Full formMedical & Health
FOPstands forFibrodysplasia Ossificans Progressiva
Full Form of FOP
What is FOP?
Fibrodysplasia Ossificans Progressiva (FOP) is an ultra-rare genetic disorder characterized by the abnormal transformation of soft connective tissues, such as muscles, tendons, and ligaments, into bone. This progressive heterotopic ossification leads to the formation of a second skeleton that gradually fuses joints and restricts movement. In India, FOP is recognized as a neglected orphan disease with a prevalence of approximately one in two million births. It is caused by a mutation in the ACVR1 gene, which affects the bone morphogenetic protein (BMP) signaling pathway. Diagnosis is often delayed due to misidentification as aggressive juvenile fibromatosis or cancer. The condition is managed symptomatically with corticosteroids during flare-ups, but no cure exists. FOP is prominently discussed in Indian medical curricula for genetic disorders, orthopedics, and rehabilitation medicine. Awareness efforts by organizations like the Indian FOP Society aim to improve early diagnosis and support affected families. For competitive medical exams such as NEET PG, FOP is a known topic under the rare diseases section, emphasizing its clinical features and genetic basis.
FOP का फुल फॉर्म
फ़ाइब्रोडिस्प्लेसिया ऑसिफ़िकन्स प्रोग्रेसिवा
Example
The patient presented with painful soft-tissue swellings on the back and neck, and genetic testing confirmed it as a case of FOP.

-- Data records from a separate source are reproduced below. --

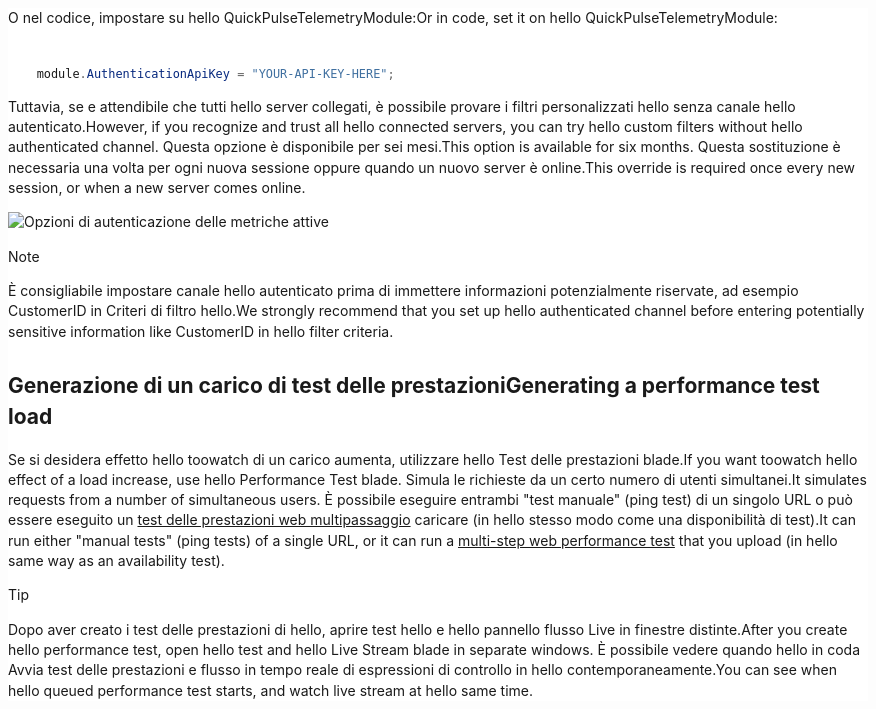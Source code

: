 <span data-ttu-id="b9c52-197">O nel codice, impostare su hello QuickPulseTelemetryModule:</span><span class="sxs-lookup"><span data-stu-id="b9c52-197">Or in code, set it on hello QuickPulseTelemetryModule:</span></span>

``` C#

    module.AuthenticationApiKey = "YOUR-API-KEY-HERE";

```

<span data-ttu-id="b9c52-198">Tuttavia, se e attendibile che tutti hello server collegati, è possibile provare i filtri personalizzati hello senza canale hello autenticato.</span><span class="sxs-lookup"><span data-stu-id="b9c52-198">However, if you recognize and trust all hello connected servers, you can try hello custom filters without hello authenticated channel.</span></span> <span data-ttu-id="b9c52-199">Questa opzione è disponibile per sei mesi.</span><span class="sxs-lookup"><span data-stu-id="b9c52-199">This option is available for six months.</span></span> <span data-ttu-id="b9c52-200">Questa sostituzione è necessaria una volta per ogni nuova sessione oppure quando un nuovo server è online.</span><span class="sxs-lookup"><span data-stu-id="b9c52-200">This override is required once every new session, or when a new server comes online.</span></span>

![Opzioni di autenticazione delle metriche attive](./media/app-insights-live-stream/live-stream-auth.png)

>[!NOTE]
><span data-ttu-id="b9c52-202">È consigliabile impostare canale hello autenticato prima di immettere informazioni potenzialmente riservate, ad esempio CustomerID in Criteri di filtro hello.</span><span class="sxs-lookup"><span data-stu-id="b9c52-202">We strongly recommend that you set up hello authenticated channel before entering potentially sensitive information like CustomerID in hello filter criteria.</span></span>
>

## <a name="generating-a-performance-test-load"></a><span data-ttu-id="b9c52-203">Generazione di un carico di test delle prestazioni</span><span class="sxs-lookup"><span data-stu-id="b9c52-203">Generating a performance test load</span></span>

<span data-ttu-id="b9c52-204">Se si desidera effetto hello toowatch di un carico aumenta, utilizzare hello Test delle prestazioni blade.</span><span class="sxs-lookup"><span data-stu-id="b9c52-204">If you want toowatch hello effect of a load increase, use hello Performance Test blade.</span></span> <span data-ttu-id="b9c52-205">Simula le richieste da un certo numero di utenti simultanei.</span><span class="sxs-lookup"><span data-stu-id="b9c52-205">It simulates requests from a number of simultaneous users.</span></span> <span data-ttu-id="b9c52-206">È possibile eseguire entrambi "test manuale" (ping test) di un singolo URL o può essere eseguito un [test delle prestazioni web multipassaggio](app-insights-monitor-web-app-availability.md#multi-step-web-tests) caricare (in hello stesso modo come una disponibilità di test).</span><span class="sxs-lookup"><span data-stu-id="b9c52-206">It can run either "manual tests" (ping tests) of a single URL, or it can run a [multi-step web performance test](app-insights-monitor-web-app-availability.md#multi-step-web-tests) that you upload (in hello same way as an availability test).</span></span>

> [!TIP]
> <span data-ttu-id="b9c52-207">Dopo aver creato i test delle prestazioni di hello, aprire test hello e hello pannello flusso Live in finestre distinte.</span><span class="sxs-lookup"><span data-stu-id="b9c52-207">After you create hello performance test, open hello test and hello Live Stream blade in separate windows.</span></span> <span data-ttu-id="b9c52-208">È possibile vedere quando hello in coda Avvia test delle prestazioni e flusso in tempo reale di espressioni di controllo in hello contemporaneamente.</span><span class="sxs-lookup"><span data-stu-id="b9c52-208">You can see when hello queued performance test starts, and watch live stream at hello same time.</span></span>
>

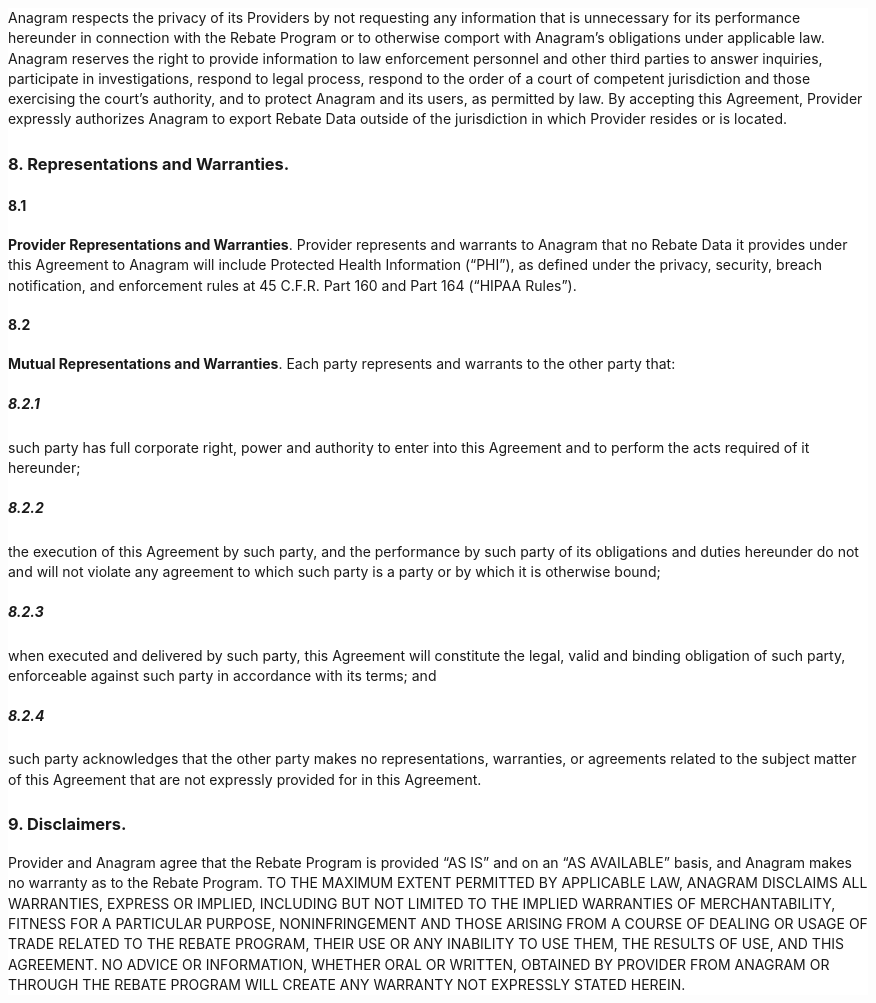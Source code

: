 Anagram respects the privacy of its Providers by not requesting any information that is unnecessary for its performance hereunder in connection with the Rebate Program or to otherwise comport with Anagram’s obligations under applicable law. Anagram reserves the right to provide information to law enforcement personnel and other third parties to answer inquiries, participate in investigations, respond to legal process, respond to the order of a court of competent jurisdiction and those exercising the court’s authority, and to protect Anagram and its users, as permitted by law. By accepting this Agreement, Provider expressly authorizes Anagram to export Rebate Data outside of the jurisdiction in which Provider resides or is located. 

### 8. Representations and Warranties. 
     
#### 8.1

**Provider Representations and Warranties**. Provider represents and warrants to Anagram that no Rebate Data it provides under this Agreement to Anagram will include Protected Health Information (“PHI”), as defined under the privacy, security, breach notification, and enforcement rules at 45 C.F.R. Part 160 and Part 164 (“HIPAA Rules”).

#### 8.2

**Mutual Representations and Warranties**. Each party represents and warrants to the other party that:

##### 8.2.1

such party has full corporate right, power and authority to enter into this Agreement and to perform the acts required of it hereunder;

##### 8.2.2

the execution of this Agreement by such party, and the performance by such party of its obligations and duties hereunder do not and will not violate any agreement to which such party is a party or by which it is otherwise bound;

##### 8.2.3

when executed and delivered by such party, this Agreement will constitute the legal, valid and binding obligation of such party, enforceable against such party in accordance with its terms; and

##### 8.2.4

such party acknowledges that the other party makes no representations, warranties, or agreements related to the subject matter of this Agreement that are not expressly provided for in this Agreement.

### 9. Disclaimers. 

Provider and Anagram agree that the Rebate Program is provided “AS IS” and on an “AS AVAILABLE” basis, and Anagram makes no warranty as to the Rebate Program. TO THE MAXIMUM EXTENT PERMITTED BY APPLICABLE LAW, ANAGRAM DISCLAIMS ALL WARRANTIES, EXPRESS OR IMPLIED, INCLUDING BUT NOT LIMITED TO THE IMPLIED WARRANTIES OF MERCHANTABILITY, FITNESS FOR A PARTICULAR PURPOSE, NONINFRINGEMENT AND THOSE ARISING FROM A COURSE OF DEALING OR USAGE OF TRADE RELATED TO THE REBATE PROGRAM, THEIR USE OR ANY INABILITY TO USE THEM, THE RESULTS OF USE, AND THIS AGREEMENT. NO ADVICE OR INFORMATION, WHETHER ORAL OR WRITTEN, OBTAINED BY PROVIDER FROM ANAGRAM OR THROUGH THE REBATE PROGRAM WILL CREATE ANY WARRANTY NOT EXPRESSLY STATED HEREIN.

FOP — frequently asked questions
What is the full form of FOP?
The full form of FOP is Fibrodysplasia Ossificans Progressiva, a rare genetic disorder that causes progressive bone formation in muscles and soft tissues.
Is there any treatment available for FOP in India?
There is no cure for FOP yet. Treatment is symptomatic and includes corticosteroids to reduce flare-ups and physiotherapy to maintain mobility, but surgery is avoided as it can trigger more ossification.
How is FOP diagnosed and why is it often misdiagnosed in India?
FOP is diagnosed through clinical features and confirmed by genetic testing. In India, it is frequently misdiagnosed as juvenile fibromatosis or cancer because of its rarity and lack of awareness among primary physicians.